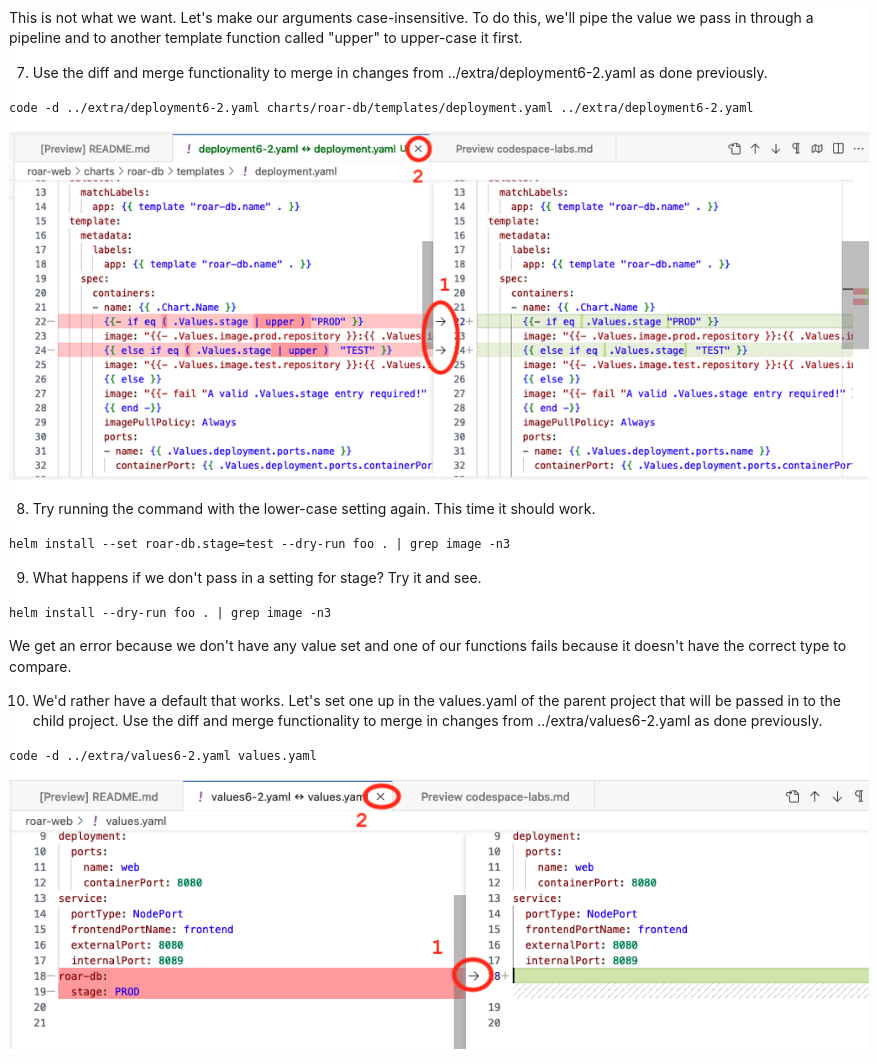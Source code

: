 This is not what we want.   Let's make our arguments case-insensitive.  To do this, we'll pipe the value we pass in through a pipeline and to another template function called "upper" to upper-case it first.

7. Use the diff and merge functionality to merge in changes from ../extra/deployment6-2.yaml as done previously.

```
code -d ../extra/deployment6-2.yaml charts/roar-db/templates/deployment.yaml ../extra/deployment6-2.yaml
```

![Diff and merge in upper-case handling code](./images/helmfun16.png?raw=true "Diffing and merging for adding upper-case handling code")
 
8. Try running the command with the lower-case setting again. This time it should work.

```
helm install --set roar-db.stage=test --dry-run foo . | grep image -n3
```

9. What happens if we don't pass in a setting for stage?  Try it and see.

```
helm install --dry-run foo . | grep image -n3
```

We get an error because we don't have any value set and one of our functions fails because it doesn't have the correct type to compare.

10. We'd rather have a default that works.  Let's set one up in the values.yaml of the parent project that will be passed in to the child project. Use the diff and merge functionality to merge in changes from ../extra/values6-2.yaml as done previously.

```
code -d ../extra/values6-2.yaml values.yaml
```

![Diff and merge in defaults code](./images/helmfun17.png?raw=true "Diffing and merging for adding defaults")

#####

[TASK INSTRUCTIONS] Once the pictures are set aside, restate the remaining data above exactly.

[RESULT FOR THIS TASK]
Source code

: This is not what we want.   Let's make our arguments case-insensitive.  To do this, we'll pipe the value we pass in through a pipeline and to another template function called "upper" to upper-case it first.

7. Use the diff and merge functionality to merge in changes from ../extra/deployment6-2.yaml as done previously.

```
code -d ../extra/deployment6-2.yaml charts/roar-db/templates/deployment.yaml ../extra/deployment6-2.yaml
```

![Diff and merge in upper-case handling code](./images/helmfun16.png?raw=true "Diffing and merging for adding upper-case handling code")
 
8. Try running the command with the lower-case setting again. This time it should work.

```
helm install --set roar-db.stage=test --dry-run foo . | grep image -n3
```

9. What happens if we don't pass in a setting for stage?  Try it and see.

```
helm install --dry-run foo . | grep image -n3
```

We get an error because we don't have any value set and one of our functions fails because it doesn't have the correct type to compare.

10. We'd rather have a default that works.  Let's set one up in the values.yaml of the parent project that will be passed in to the child project. Use the diff and merge functionality to merge in changes from ../extra/values6-2.yaml as done previously.

```
code -d ../extra/values6-2.yaml values.yaml
```

![Diff and merge in defaults code](./images/helmfun17.png?raw=true "Diffing and merging for adding defaults")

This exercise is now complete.